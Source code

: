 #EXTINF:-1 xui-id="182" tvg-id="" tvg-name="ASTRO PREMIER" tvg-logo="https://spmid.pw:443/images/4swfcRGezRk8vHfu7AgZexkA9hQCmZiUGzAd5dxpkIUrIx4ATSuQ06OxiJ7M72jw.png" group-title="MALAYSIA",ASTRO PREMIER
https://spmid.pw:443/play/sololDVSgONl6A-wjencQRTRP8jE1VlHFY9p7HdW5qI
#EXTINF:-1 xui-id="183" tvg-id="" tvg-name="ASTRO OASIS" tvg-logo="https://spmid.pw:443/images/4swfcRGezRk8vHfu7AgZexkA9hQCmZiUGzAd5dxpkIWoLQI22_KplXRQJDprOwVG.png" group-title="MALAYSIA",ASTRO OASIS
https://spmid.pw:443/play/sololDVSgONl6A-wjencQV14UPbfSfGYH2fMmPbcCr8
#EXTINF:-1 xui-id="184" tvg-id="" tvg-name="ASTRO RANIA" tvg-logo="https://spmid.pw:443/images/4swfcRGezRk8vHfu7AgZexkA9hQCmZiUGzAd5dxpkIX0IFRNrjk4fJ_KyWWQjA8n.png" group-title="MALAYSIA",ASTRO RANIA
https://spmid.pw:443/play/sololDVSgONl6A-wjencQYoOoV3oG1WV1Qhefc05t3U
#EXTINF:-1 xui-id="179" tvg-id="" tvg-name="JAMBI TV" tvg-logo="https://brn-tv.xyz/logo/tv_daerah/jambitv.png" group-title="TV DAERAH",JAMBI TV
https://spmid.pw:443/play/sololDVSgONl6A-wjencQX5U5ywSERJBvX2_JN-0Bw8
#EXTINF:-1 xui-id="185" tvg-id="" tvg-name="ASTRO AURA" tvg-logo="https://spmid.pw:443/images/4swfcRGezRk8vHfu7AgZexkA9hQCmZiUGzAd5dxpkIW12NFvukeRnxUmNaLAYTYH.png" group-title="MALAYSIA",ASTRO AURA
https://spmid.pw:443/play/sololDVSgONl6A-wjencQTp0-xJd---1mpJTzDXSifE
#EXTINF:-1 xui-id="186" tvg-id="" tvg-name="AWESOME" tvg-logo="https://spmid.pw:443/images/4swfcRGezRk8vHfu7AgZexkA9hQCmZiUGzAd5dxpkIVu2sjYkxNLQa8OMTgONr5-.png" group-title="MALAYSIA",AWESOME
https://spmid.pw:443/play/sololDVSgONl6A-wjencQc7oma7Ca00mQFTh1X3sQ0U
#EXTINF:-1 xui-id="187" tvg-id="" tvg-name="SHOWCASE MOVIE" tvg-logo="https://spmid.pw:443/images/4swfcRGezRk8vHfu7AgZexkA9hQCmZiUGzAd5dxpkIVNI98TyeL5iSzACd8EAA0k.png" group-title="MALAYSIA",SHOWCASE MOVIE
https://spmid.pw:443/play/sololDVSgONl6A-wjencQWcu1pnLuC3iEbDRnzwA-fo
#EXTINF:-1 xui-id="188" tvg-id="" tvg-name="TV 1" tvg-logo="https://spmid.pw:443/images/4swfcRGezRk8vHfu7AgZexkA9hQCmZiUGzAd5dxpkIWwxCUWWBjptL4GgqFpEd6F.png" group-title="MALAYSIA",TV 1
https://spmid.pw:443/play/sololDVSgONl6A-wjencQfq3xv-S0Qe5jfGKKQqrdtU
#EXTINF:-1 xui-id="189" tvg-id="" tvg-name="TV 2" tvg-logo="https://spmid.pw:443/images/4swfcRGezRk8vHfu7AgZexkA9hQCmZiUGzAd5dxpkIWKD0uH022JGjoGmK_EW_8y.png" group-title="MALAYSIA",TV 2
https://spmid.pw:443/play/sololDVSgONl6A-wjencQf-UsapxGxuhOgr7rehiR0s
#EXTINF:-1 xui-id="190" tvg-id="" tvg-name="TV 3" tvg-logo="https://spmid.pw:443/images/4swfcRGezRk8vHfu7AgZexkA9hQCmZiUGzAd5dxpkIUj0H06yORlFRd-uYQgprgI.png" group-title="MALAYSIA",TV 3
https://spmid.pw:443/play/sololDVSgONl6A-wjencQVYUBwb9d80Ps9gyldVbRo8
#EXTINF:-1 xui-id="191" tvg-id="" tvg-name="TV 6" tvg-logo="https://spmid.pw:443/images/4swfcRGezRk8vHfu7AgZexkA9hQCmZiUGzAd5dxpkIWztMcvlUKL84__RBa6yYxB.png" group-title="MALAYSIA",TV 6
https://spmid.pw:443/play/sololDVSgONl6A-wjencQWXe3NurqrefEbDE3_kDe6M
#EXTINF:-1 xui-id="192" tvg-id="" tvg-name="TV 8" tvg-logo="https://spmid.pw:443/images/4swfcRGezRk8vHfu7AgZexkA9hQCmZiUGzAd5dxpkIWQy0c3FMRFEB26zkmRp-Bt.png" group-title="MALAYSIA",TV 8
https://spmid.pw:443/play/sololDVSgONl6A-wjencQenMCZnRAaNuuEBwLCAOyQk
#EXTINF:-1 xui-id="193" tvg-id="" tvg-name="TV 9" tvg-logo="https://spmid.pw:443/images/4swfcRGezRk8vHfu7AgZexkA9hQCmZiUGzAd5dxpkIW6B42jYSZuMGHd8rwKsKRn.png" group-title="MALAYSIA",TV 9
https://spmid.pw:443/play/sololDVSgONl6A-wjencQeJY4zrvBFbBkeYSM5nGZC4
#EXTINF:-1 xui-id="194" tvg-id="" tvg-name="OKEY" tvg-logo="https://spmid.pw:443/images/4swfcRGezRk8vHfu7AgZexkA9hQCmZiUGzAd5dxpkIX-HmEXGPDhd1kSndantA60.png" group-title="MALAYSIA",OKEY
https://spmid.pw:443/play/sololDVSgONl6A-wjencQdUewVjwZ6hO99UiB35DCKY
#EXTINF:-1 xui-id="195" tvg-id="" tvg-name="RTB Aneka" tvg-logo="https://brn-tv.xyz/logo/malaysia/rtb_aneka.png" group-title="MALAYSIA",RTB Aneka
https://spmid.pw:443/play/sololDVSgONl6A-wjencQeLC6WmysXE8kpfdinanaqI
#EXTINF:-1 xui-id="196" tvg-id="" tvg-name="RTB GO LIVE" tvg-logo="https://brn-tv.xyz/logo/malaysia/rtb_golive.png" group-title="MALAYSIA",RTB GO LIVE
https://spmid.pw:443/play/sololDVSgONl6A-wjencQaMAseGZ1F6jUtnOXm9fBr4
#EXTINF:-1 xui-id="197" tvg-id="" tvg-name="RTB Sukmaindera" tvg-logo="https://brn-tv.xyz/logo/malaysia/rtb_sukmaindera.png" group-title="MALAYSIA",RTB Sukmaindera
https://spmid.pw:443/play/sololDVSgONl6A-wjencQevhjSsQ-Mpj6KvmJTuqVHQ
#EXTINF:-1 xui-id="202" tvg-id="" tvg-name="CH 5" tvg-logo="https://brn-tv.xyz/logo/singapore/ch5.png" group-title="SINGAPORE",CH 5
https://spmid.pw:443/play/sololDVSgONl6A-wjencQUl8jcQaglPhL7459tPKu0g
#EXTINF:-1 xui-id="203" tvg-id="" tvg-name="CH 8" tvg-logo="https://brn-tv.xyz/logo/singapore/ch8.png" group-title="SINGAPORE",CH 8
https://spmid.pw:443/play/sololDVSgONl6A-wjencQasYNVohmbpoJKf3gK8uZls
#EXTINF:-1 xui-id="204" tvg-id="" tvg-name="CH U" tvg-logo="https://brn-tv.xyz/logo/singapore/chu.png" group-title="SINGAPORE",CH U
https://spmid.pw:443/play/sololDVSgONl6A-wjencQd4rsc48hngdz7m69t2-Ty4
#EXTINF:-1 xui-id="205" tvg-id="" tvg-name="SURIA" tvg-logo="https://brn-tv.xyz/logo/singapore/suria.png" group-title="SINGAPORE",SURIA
* * *
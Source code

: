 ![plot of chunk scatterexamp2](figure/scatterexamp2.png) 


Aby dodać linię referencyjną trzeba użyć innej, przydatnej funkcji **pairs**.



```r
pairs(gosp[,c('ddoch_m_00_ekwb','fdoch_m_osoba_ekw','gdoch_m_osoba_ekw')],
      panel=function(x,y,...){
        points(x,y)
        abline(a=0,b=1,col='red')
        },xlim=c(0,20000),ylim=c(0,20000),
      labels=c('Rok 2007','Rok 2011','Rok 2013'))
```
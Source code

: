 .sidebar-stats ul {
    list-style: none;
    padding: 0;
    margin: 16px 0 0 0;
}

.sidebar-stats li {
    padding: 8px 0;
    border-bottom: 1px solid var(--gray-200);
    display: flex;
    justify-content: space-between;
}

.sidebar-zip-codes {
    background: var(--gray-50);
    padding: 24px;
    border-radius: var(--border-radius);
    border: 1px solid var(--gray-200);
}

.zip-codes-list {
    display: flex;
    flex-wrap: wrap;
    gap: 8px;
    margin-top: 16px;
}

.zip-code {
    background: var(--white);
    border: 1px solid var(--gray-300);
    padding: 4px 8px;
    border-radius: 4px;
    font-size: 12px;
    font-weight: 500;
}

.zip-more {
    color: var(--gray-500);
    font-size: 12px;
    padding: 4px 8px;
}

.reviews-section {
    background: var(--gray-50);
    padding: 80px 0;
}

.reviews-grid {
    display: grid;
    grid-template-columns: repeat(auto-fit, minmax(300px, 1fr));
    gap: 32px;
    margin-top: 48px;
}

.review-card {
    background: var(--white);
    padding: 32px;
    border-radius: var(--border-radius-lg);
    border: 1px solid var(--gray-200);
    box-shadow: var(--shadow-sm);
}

### YOUR ASSIGNMENT
Find every line above that contains the word "grid", and return each one.

### ANSWER FOR THIS EXERCISE
.reviews-grid {
    display: grid;
    grid-template-columns: repeat(auto-fit, minmax(300px, 1fr));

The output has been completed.